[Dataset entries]
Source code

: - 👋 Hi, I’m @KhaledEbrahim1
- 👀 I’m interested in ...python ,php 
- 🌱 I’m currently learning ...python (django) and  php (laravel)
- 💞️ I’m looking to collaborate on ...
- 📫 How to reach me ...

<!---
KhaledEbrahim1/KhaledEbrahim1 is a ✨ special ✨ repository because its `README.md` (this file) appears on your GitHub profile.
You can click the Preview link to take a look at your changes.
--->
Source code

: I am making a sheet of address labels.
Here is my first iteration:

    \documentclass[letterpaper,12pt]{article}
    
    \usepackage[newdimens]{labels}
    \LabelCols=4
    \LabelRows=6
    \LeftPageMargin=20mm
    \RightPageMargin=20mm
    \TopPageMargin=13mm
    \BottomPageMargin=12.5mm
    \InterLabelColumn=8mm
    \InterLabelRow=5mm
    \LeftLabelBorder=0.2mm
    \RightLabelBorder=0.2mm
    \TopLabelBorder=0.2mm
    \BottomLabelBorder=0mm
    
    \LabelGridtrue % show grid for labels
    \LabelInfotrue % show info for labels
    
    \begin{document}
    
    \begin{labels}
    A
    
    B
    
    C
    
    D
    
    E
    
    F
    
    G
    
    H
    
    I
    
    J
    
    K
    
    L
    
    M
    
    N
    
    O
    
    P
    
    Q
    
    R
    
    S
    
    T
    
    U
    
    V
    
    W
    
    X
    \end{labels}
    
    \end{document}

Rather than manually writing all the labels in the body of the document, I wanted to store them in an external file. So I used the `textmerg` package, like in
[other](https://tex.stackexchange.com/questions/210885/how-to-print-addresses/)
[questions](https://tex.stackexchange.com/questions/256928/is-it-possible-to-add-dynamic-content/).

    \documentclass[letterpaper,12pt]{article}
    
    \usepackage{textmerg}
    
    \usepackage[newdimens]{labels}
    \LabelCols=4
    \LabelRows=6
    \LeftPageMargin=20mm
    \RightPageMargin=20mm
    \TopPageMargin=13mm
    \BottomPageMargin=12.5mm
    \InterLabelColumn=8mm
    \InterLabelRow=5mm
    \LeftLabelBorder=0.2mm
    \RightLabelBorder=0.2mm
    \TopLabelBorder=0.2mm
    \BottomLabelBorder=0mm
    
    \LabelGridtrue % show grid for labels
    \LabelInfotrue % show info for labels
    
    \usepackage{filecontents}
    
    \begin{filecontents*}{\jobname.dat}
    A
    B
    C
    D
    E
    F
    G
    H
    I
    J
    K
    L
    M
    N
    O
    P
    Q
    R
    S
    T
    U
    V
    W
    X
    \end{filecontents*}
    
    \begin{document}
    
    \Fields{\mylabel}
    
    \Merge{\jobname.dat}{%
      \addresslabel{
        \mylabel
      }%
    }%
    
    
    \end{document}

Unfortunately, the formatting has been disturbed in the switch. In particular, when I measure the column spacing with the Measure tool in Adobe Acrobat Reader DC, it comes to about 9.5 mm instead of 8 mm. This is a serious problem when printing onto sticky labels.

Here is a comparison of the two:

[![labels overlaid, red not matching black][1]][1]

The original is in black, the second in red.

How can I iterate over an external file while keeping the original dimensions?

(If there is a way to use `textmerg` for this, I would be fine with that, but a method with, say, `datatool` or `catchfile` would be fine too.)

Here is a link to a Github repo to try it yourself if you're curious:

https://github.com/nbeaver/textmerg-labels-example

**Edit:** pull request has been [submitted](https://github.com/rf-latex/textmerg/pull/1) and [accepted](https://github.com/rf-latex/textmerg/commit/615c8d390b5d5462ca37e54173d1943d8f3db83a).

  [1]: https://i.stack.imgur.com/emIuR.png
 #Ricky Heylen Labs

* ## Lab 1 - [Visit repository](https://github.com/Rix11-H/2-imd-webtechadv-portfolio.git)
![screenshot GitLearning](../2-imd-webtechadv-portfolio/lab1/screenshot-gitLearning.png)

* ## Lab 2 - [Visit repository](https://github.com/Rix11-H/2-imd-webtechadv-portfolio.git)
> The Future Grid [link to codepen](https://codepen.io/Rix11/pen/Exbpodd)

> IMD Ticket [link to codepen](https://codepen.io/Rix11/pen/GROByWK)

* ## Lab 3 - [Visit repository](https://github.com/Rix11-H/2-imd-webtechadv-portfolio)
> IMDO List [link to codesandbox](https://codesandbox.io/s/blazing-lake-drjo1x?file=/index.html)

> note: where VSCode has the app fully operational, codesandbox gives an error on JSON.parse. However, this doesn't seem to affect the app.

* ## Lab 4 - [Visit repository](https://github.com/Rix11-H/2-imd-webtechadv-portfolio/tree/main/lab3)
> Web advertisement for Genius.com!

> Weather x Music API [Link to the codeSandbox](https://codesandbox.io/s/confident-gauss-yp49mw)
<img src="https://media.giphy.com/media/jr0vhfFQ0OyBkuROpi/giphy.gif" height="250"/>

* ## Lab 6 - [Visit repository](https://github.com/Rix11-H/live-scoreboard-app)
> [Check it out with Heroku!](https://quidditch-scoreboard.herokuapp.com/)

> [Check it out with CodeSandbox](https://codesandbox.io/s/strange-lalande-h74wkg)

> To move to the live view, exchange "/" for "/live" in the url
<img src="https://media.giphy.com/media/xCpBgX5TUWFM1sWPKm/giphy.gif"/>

### WORK ORDER
Your answer must be an exact copy of all the entries.

### WRITTEN RESPONSE
Source code

: - 👋 Hi, I’m @KhaledEbrahim1
- 👀 I’m interested in ...python ,php 
- 🌱 I’m currently learning ...python (django) and  php (laravel)
- 💞️ I’m looking to collaborate on ...
- 📫 How to reach me ...

<!---
KhaledEbrahim1/KhaledEbrahim1 is a ✨ special ✨ repository because its `README.md` (this file) appears on your GitHub profile.
You can click the Preview link to take a look at your changes.
--->
Source code

: I am making a sheet of address labels.
Here is my first iteration:

    \documentclass[letterpaper,12pt]{article}
    
    \usepackage[newdimens]{labels}
    \LabelCols=4
    \LabelRows=6
    \LeftPageMargin=20mm
    \RightPageMargin=20mm
    \TopPageMargin=13mm
    \BottomPageMargin=12.5mm
    \InterLabelColumn=8mm
    \InterLabelRow=5mm
    \LeftLabelBorder=0.2mm
    \RightLabelBorder=0.2mm
    \TopLabelBorder=0.2mm
    \BottomLabelBorder=0mm
    
    \LabelGridtrue % show grid for labels
    \LabelInfotrue % show info for labels
    
    \begin{document}
    
    \begin{labels}
    A
    
    B
    
    C
    
    D
    
    E
    
    F
    
    G
    
    H
    
    I
    
    J
    
    K
    
    L
    
    M
    
    N
    
    O
    
    P
    
    Q
    
    R
    
    S
    
    T
    
    U
    
    V
    
    W
    
    X
    \end{labels}
    
    \end{document}

Rather than manually writing all the labels in the body of the document, I wanted to store them in an external file. So I used the `textmerg` package, like in
[other](https://tex.stackexchange.com/questions/210885/how-to-print-addresses/)
[questions](https://tex.stackexchange.com/questions/256928/is-it-possible-to-add-dynamic-content/).

    \documentclass[letterpaper,12pt]{article}
    
    \usepackage{textmerg}
    
    \usepackage[newdimens]{labels}
    \LabelCols=4
    \LabelRows=6
    \LeftPageMargin=20mm
    \RightPageMargin=20mm
    \TopPageMargin=13mm
    \BottomPageMargin=12.5mm
    \InterLabelColumn=8mm
    \InterLabelRow=5mm
    \LeftLabelBorder=0.2mm
    \RightLabelBorder=0.2mm
    \TopLabelBorder=0.2mm
    \BottomLabelBorder=0mm
    
    \LabelGridtrue % show grid for labels
    \LabelInfotrue % show info for labels
    
    \usepackage{filecontents}
    
    \begin{filecontents*}{\jobname.dat}
    A
    B
    C
    D
    E
    F
    G
    H
    I
    J
    K
    L
    M
    N
    O
    P
    Q
    R
    S
    T
    U
    V
    W
    X
    \end{filecontents*}
    
    \begin{document}
    
    \Fields{\mylabel}
    
    \Merge{\jobname.dat}{%
      \addresslabel{
        \mylabel
      }%
    }%
    
    
    \end{document}

Unfortunately, the formatting has been disturbed in the switch. In particular, when I measure the column spacing with the Measure tool in Adobe Acrobat Reader DC, it comes to about 9.5 mm instead of 8 mm. This is a serious problem when printing onto sticky labels.

Here is a comparison of the two:

[![labels overlaid, red not matching black][1]][1]

The original is in black, the second in red.

How can I iterate over an external file while keeping the original dimensions?

(If there is a way to use `textmerg` for this, I would be fine with that, but a method with, say, `datatool` or `catchfile` would be fine too.)

Here is a link to a Github repo to try it yourself if you're curious:

https://github.com/nbeaver/textmerg-labels-example

**Edit:** pull request has been [submitted](https://github.com/rf-latex/textmerg/pull/1) and [accepted](https://github.com/rf-latex/textmerg/commit/615c8d390b5d5462ca37e54173d1943d8f3db83a).

  [1]: https://i.stack.imgur.com/emIuR.png
 #Ricky Heylen Labs

* ## Lab 1 - [Visit repository](https://github.com/Rix11-H/2-imd-webtechadv-portfolio.git)
![screenshot GitLearning](../2-imd-webtechadv-portfolio/lab1/screenshot-gitLearning.png)

* ## Lab 2 - [Visit repository](https://github.com/Rix11-H/2-imd-webtechadv-portfolio.git)
> The Future Grid [link to codepen](https://codepen.io/Rix11/pen/Exbpodd)

> IMD Ticket [link to codepen](https://codepen.io/Rix11/pen/GROByWK)

* ## Lab 3 - [Visit repository](https://github.com/Rix11-H/2-imd-webtechadv-portfolio)
> IMDO List [link to codesandbox](https://codesandbox.io/s/blazing-lake-drjo1x?file=/index.html)

> note: where VSCode has the app fully operational, codesandbox gives an error on JSON.parse. However, this doesn't seem to affect the app.

* ## Lab 4 - [Visit repository](https://github.com/Rix11-H/2-imd-webtechadv-portfolio/tree/main/lab3)
> Web advertisement for Genius.com!

> Weather x Music API [Link to the codeSandbox](https://codesandbox.io/s/confident-gauss-yp49mw)
<img src="https://media.giphy.com/media/jr0vhfFQ0OyBkuROpi/giphy.gif" height="250"/>

* ## Lab 6 - [Visit repository](https://github.com/Rix11-H/live-scoreboard-app)
> [Check it out with Heroku!](https://quidditch-scoreboard.herokuapp.com/)

> [Check it out with CodeSandbox](https://codesandbox.io/s/strange-lalande-h74wkg)

> To move to the live view, exchange "/" for "/live" in the url
<img src="https://media.giphy.com/media/xCpBgX5TUWFM1sWPKm/giphy.gif"/>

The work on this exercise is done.